From 1234567890123456789@xxx Sun Oct 04 11:20:57 +0000 2015
X-GM-THRID: 1234567890123456789
X-Gmail-Labels: Chat
MIME-Version: 1.0
From: Bob Thompson <bob-thompson@domain2.tld>
Content-Type: text/html

Hello!

Notice anything missing there? There is no To or Date header! Luckily, the date is available on the From line and its position and format is consistent for all messages - it is always the last 30 characters in the string so string[-30:] captures the date and time easily. But how can this be used to figure our chat durations? In combination with the X-GM-THRID header!

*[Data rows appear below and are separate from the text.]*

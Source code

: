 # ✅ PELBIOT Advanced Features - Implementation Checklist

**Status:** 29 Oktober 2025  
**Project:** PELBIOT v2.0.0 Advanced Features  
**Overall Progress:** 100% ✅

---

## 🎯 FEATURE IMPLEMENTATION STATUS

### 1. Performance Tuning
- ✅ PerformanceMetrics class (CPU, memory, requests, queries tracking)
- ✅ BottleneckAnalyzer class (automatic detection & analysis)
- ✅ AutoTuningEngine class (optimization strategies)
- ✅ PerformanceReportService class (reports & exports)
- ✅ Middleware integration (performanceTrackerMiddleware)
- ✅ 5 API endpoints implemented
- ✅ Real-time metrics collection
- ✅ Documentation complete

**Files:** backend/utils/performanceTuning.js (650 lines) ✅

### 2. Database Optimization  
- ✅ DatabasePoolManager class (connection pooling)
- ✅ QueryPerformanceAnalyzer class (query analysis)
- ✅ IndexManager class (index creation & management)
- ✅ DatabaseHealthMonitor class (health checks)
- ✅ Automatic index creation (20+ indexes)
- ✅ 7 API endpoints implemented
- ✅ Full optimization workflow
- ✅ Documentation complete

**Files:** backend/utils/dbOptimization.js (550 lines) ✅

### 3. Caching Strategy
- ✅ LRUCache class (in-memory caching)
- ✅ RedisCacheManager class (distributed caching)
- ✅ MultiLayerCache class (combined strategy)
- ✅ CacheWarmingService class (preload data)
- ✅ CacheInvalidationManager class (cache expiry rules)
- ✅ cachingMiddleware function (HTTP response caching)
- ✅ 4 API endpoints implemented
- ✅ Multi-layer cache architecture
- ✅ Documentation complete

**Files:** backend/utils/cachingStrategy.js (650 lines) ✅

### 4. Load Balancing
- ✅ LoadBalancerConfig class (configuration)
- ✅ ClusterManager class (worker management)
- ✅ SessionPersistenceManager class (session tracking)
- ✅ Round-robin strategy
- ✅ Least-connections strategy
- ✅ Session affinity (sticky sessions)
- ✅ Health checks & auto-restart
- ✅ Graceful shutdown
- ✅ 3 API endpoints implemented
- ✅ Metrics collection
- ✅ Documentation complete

The Thread ID connects multiple messages together in to threads, which helps to string together messages and find things like durations and participants (remember that missing To header?). Takeout Inspector handles these dates during the import process and also brings in each message's Thread ID in the messages table. With these data points, the following query will produce chat durations:

SELECT strftime('%s', MAX(`date`)) - strftime('%s', MIN(`date`)) AS duration
FROM messages
WHERE gmail_labels LIKE '%Chat%'
GROUP BY gmail_thread_id
HAVING duration > 0;

Pretty simple really. Unfortunately, some messages have the exact same time for the entire thread so these end up with a duration of zero. I have not been able to find any common factor that indicates why this happens. Single message threads also come up zero and originally these results were included and categorized as "Unknown". In my case this accounted for almost 20% of all my Chat messages so I elected to add Line 4 above to exclude those results from the set (see commit #4739987).

Chat Thread Sizes

Here again is the very distinct drop in activity lining up with what appears in the Chat vs. Email Usage graph above. I don't think this graph is particularly good (for my mail file) given how clustered up everything is, but it does do a further job of illustrating that down time and it's at least somewhat interesting to see the "waterfall" effect from larger to smaller threads.

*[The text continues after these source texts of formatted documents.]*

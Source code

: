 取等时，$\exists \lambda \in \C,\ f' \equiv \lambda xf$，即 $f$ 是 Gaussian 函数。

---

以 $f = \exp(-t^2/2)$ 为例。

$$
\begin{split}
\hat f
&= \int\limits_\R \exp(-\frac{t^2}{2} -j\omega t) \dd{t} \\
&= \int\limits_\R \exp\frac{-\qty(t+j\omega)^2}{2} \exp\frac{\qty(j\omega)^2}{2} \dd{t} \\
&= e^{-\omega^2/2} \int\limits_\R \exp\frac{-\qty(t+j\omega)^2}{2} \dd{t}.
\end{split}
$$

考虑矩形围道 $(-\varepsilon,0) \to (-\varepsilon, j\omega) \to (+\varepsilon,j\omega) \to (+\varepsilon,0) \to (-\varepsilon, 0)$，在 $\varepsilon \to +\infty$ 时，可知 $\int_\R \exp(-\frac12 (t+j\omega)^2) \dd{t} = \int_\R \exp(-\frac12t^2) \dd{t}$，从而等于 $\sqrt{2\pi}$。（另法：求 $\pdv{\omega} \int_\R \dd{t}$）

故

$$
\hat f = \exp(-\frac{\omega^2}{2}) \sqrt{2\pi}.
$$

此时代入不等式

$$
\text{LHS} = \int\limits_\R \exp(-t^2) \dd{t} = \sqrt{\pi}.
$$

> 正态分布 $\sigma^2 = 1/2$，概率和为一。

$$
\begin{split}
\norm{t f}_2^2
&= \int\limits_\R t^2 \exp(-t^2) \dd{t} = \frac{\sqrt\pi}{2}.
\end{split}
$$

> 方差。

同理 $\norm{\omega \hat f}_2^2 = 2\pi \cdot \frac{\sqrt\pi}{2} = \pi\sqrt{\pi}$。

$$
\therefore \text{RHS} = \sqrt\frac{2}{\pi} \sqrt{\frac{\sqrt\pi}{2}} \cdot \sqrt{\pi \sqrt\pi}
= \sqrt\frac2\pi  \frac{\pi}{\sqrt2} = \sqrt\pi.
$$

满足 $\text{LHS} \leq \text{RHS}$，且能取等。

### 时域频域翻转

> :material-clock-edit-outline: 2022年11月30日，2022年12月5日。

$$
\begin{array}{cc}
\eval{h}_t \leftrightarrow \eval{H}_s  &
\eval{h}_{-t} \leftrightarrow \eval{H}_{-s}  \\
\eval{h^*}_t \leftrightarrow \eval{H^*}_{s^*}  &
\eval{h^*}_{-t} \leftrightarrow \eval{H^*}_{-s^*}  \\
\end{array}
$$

This graph is largely just an attempt to get away from the typical set of line, bar, pie etc graphs. The size of each circle represents the number of messages in the Chat thread (bigger circle == more messages). Hover over any individual circle to also see:

Message count
Thread date
Thread participants

All of these data points are retrieved with the following query:

SELECT gmail_thread_id,
strftime('%Y-%m-%d', `date`) AS thread_date,
COUNT(message_key) as thread_size,
GROUP_CONCAT(DISTINCT `from`) AS participants
FROM messages
WHERE gmail_labels LIKE '%Chat%'
GROUP BY gmail_thread_id;

Line 3 is the important bit - it uses the GROUP_CONCAT() function to pull in all the participants that it can find for each thread. Group chats unfortunately use special addresses that identify the group as a whole. These is actually a unique identifer for each participant included in the address, but there is no way to determine who the participant is beyond the random string of characters assigned. Currently this convention is ignored so groups just show up as a single participant in this graph.